Sunderland's trip to Old Trafford on Saturday was never likely to see the Black Cats come away with much. That proved to be exactly the case as, set on their way by two goals inside the first half hour, Manchester United ran out 3-1 victors. Still, despite the reversal, Sunderland could draw heart from some elements of the game.

Clive Mason



Both sides lined up in similar formations - though United's was much more attacking in its intent. With Michael Carrick as an anchor, Tom Cleverley was encouraged to get forward and support the attacking quartet in front of him. For the away side, no such anchor existed; Seb Larsson and Craig Gardner more often than not moved as one, in a game where Sunderland struggled to retain possession against their superior opponents.

Cleverley Done


As stated, part of United's gameplan was to allow Tom Cleverley to break forward and provide extra impetus to the home side's attacks. This was, of course, most clearly seen in the game's second goal, where Cleverley exchanged a neat one-two with Carrick before curling expertly beyond Simon Mignolet.

That goal, as with United's other two, could have been avoided from a Sunderland perspective. In that instance, two Sunderland men failed to track Cleverley as he played a wall pass with Carrick - though the quality of the finish was still worthy of praise. The first goal came as a result of a dreadful clearance from John O'Shea, while the third saw Robin Van Persie skip effortlessly through two attempted challenges before squaring for Wayne Rooney to seal the game. United undoubtedly contain greater quality, but Martin O'Neill will once again have been seething that each goal came from individual errors.

Still, the performance of Cleverley was a key factor in the home side's dominance. Anchored first by Carrick, then by Paul Scholes after the break, he was economical in possession and also sought to move the ball forward wherever possible. To his credit, Craig Gardner attempted similar for the visitors. But, as shown below, the difference in quality is evident; Gardner's forward passes often resulted in possession being lost.


Encouraging Signs On The Left

One of the main positives for Sunderland on Saturday was their left side. Devoid of Danny Rose, Jack Colback slotted in at left-back, and had arguably his best game of the season for the Wearsiders.
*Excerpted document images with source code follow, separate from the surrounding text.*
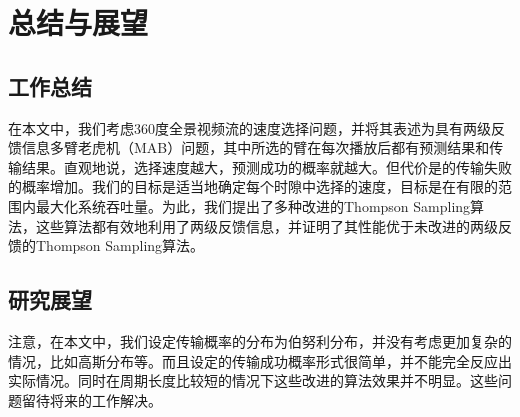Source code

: \chapter{总结与展望}
\section{工作总结}
在本文中，我们考虑360度全景视频流的速度选择问题，并将其表述为具有两级反馈信息多臂老虎机（MAB）问题，其中所选的臂在每次播放后都有预测结果和传输结果。直观地说，选择速度越大，预测成功的概率就越大。但代价是的传输失败的概率增加。我们的目标是适当地确定每个时隙中选择的速度，目标是在有限的范围内最大化系统吞吐量。为此，我们提出了多种改进的Thompson Sampling算法，这些算法都有效地利用了两级反馈信息，并证明了其性能优于未改进的两级反馈的Thompson Sampling算法。

\section{研究展望}
注意，在本文中，我们设定传输概率的分布为伯努利分布，并没有考虑更加复杂的情况，比如高斯分布等。而且设定的传输成功概率形式很简单，并不能完全反应出实际情况。同时在周期长度比较短的情况下这些改进的算法效果并不明显。这些问题留待将来的工作解决。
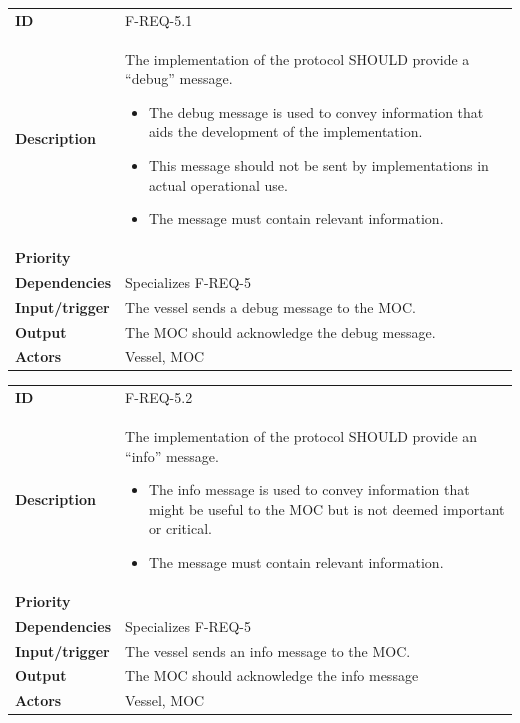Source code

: \begin{table}[H]
	\centering
	\begin{tabularx}{\textwidth}{ l X }
		\rowcolor[HTML]{E7E7E7}
		\textbf{ID} & F-REQ-5.1 \\
		\textbf{Description} & The implementation of the protocol SHOULD provide a “debug” message.
		\begin{itemize}
			\item The debug message is used to convey information that aids the development of the implementation.
			\item This message should not be sent by implementations in actual operational use.
			\item The message must contain relevant information.
		\end{itemize} \\
		\rowcolor[HTML]{E7E7E7}
		\textbf{Priority} & \priohigh \\
		\textbf{Dependencies} & Specializes F-REQ-5 \\
		\rowcolor[HTML]{E7E7E7}
		\textbf{Input/trigger} & The vessel sends a debug message to the MOC. \\
		\textbf{Output} & The MOC should acknowledge the debug message. \\
		\rowcolor[HTML]{E7E7E7}
		\textbf{Actors} & Vessel, MOC \\
	\end{tabularx}
	\label{table:f-req-5.1}
\end{table}

\begin{table}[H]
	\centering
	\begin{tabularx}{\textwidth}{ l X }
		\rowcolor[HTML]{E7E7E7}
		\textbf{ID} & F-REQ-5.2 \\
		\textbf{Description} & The implementation of the protocol SHOULD provide an “info” message.
		\begin{itemize}
			\item The info message is used to convey information that might be useful to the MOC but is not deemed important or critical.
			\item The message must contain relevant information.
		\end{itemize} \\
		\rowcolor[HTML]{E7E7E7}
		\textbf{Priority} & \priohigh \\
		\textbf{Dependencies} & Specializes F-REQ-5 \\
		\rowcolor[HTML]{E7E7E7}
		\textbf{Input/trigger} & The vessel sends an info message to the MOC. \\
		\textbf{Output} & The MOC should acknowledge the info message \\
		\rowcolor[HTML]{E7E7E7}
		\textbf{Actors} & Vessel, MOC \\
	\end{tabularx}
	\label{table:f-req-5.2}
\end{table}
Both he and James McClean were excellent defensively. Each of them boasted impressive 100% success rates in the tackle, while Colback offered up a hefty six interceptions - all of which contributed to Antonio Valencia having a quiet game. Indeed, all three of United's goals came down their left side.


Despite the defeat, the performances of both Colback and McClean were encouraging. For all his detractors, McClean is an excellent player defensively, and in recent weeks his attacking vigour seems to have returned. Colback meanwhile looks far more assured in defence. With Danny Rose impressive in midfield recently, O'Neill would do well to swap these two, pushing Rose forward and telling Colback to focus on his undoubted defensive strengths.


As stated, individual errors cost Sunderland. United were, as was to be expected, the dominant force in this game. But, were it not for mistakes that could have been avoided, this game would have been a more difficult one for the Red Devils. As it were, they raced into a two goal lead, then punished Sunderland with a third before taking their foot off the gas.

Sunderland showed resolve, and could have had more than Fraizer Campbell's headed consolation. There were encouraging signs in various areas, especially up front, where Connor Wickham again impressed when replacing the injured Steven Fletcher. This was another defeat for Sunderland but, provided Fletcher isn't too badly hurt, not a disastrous one.